In this article AI Introduction we give the information about Artificial Intelligence (AI) enables machines to think, learn, and act like humans. Learn about AI, intelligent agents, their environments, performance measures, and types of agents and environments.
AI Introduction
Artificial Intelligence (AI) is a technology that enables machines, especially computer systems, to exhibit human-like intelligence. Its primary goal is to create machines that can think, learn, make decisions, and solve problems just like humans.
AI involves developing programs and algorithms that can automatically enhance their performance by learning from data. Examples of artificial intelligence include voice assistants (such as Siri and Alexa), self-driving cars, facial recognition systems, and smart chatbots.
In short, artificial intelligence is the science and technology that empowers machines to “think” and “understand,” allowing them to perform complex tasks with greater efficiency and accuracy.

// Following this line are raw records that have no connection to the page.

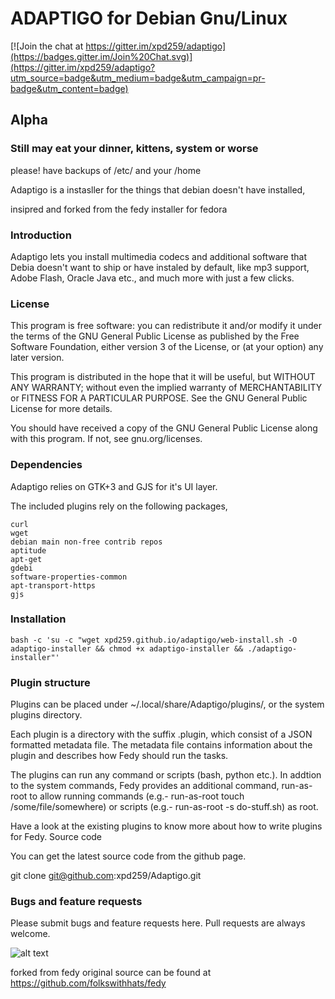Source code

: # ADAPTIGO for Debian Gnu/Linux

[![Join the chat at https://gitter.im/xpd259/adaptigo](https://badges.gitter.im/Join%20Chat.svg)](https://gitter.im/xpd259/adaptigo?utm_source=badge&utm_medium=badge&utm_campaign=pr-badge&utm_content=badge)



## Alpha 
### Still may eat your dinner, kittens, system or worse
please! have backups of /etc/ and your /home



Adaptigo is a instasller for the things that debian doesn't have installed, 

insipred and forked from the fedy installer for fedora

### Introduction

 Adaptigo lets you install multimedia codecs and additional software that Debia doesn't want to ship or have instaled by default, like mp3 support, Adobe Flash, Oracle Java etc., and much more with just a few clicks.


### License

This program is free software: you can redistribute it and/or modify it under the terms of the GNU General Public License as published by the Free Software Foundation, either version 3 of the License, or (at your option) any later version.

This program is distributed in the hope that it will be useful, but WITHOUT ANY WARRANTY; without even the implied warranty of MERCHANTABILITY or FITNESS FOR A PARTICULAR PURPOSE. See the GNU General Public License for more details.

You should have received a copy of the GNU General Public License along with this program. If not, see gnu.org/licenses.


### Dependencies

Adaptigo relies on GTK+3 and GJS for it's UI layer.

The included plugins rely on the following packages,
	
	curl
    wget
    debian main non-free contrib repos
    aptitude
    apt-get
    gdebi
 	software-properties-common
  	apt-transport-https
  	gjs

### Installation

    bash -c 'su -c "wget xpd259.github.io/adaptigo/web-install.sh -O adaptigo-installer && chmod +x adaptigo-installer && ./adaptigo-installer"' 

### Plugin structure


Plugins can be placed under ~/.local/share/Adaptigo/plugins/, or the system plugins directory.

Each plugin is a directory with the suffix .plugin, which consist of a JSON formatted metadata file. The metadata file contains information about the plugin and describes how Fedy should run the tasks.

The plugins can run any command or scripts (bash, python etc.). In addtion to the system commands, Fedy provides an additional command, run-as-root to allow running commands (e.g.- run-as-root touch /some/file/somewhere) or scripts (e.g.- run-as-root -s do-stuff.sh) as root.

Have a look at the existing plugins to know more about how to write plugins for Fedy.
Source code

You can get the latest source code from the github page.


git clone git@github.com:xpd259/Adaptigo.git

### Bugs and feature requests

Please submit bugs and feature requests here. Pull requests are always welcome.



![alt text](https://raw.githubusercontent.com/xpd259/Adaptigo/master/screenshots/Screenshot%20from%202015-08-25%2014%3A21%3A21.png "Screen shot of Apps menu in action")


forked from fedy original source can be found at https://github.com/folkswithhats/fedy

Intelligent Agents: Agents and Environment
What is an Agent?
An agent is any entity that can perceive its environment and act upon it to achieve a specific goal.
In simple terms, an agent can be described as a “thinking and acting entity.”
Agent = Sensors + Actuators
- Sensors: Used to gather information from the environment.
- Actuators: Used to act on the environment after the agent makes a decision.
Examples:
- A self-driving car senses road conditions through cameras, GPS, and sensors (sensor function) and takes actions such as steering, braking, and accelerating (actuator function).
- A robotic vacuum cleaner detects dirt through sensors and uses its motor to perform cleaning actions.
What is the Environment?
The environment is the external world or surroundings in which an agent operates.
It includes everything from which the agent receives information or that it can influence through its actions.
Examples:
- For a robot, its room or workspace is its environment.
- For a self-driving car, the road, traffic, and pedestrians form its environment.
An agent’s performance depends on how effectively it understands its environment and acts within it.
Relationship between the Agent and the Environment
The interaction between an agent and its environment occurs in a continuous loop, known as the Perception–Action Cycle:
- Perceive: The agent senses the environment through its sensors.
- Think: The agent analyzes the received information and makes a decision.
- Act: The agent performs an action on the environment using its actuators.
This loop allows the agent to continuously adapt and respond to changes in its environment.
Performance Measure of the Agent
The success of an agent is evaluated using a performance measure, which indicates how effectively the agent is achieving its goals.
Examples:
- For a vacuum cleaner agent, the performance measure is how clean the room is.
- For a self-driving car, the performance measure is how safely and efficiently it travels.
Types of Agents
- Simple Reflex Agents:
- Make decisions based only on the current situation.
- Example: A thermostat that switches heating on or off based on temperature.
- Model-Based Reflex Agents:
- Make decisions using both current percepts and stored past information.
- Goal-Based Agents:
- Act to achieve a specific goal, considering possible future actions.
- Utility-Based Agents:
- Evaluate multiple possible actions and choose the one that maximizes overall utility or benefit.
- Learning Agents:
- Learn from experience and improve their performance over time.
Types of Environments
- Fully Observable vs. Partially Observable
- When the agent has complete access to environmental information → Fully Observable
- When only partial information is available → Partially Observable
- Deterministic vs. Stochastic
- If every action has a predictable outcome → Deterministic
- If outcomes are uncertain or probabilistic → Stochastic
- Static vs. Dynamic
- If the environment does not change while the agent is acting → Static
- If the environment keeps changing → Dynamic
- Discrete vs. Continuous
- When there are a finite number of possible states → Discrete
- When there are infinite possible states → Continuous
Conclusion
An Intelligent Agent is a system that perceives its environment, analyzes the information, and takes appropriate actions to achieve its goals.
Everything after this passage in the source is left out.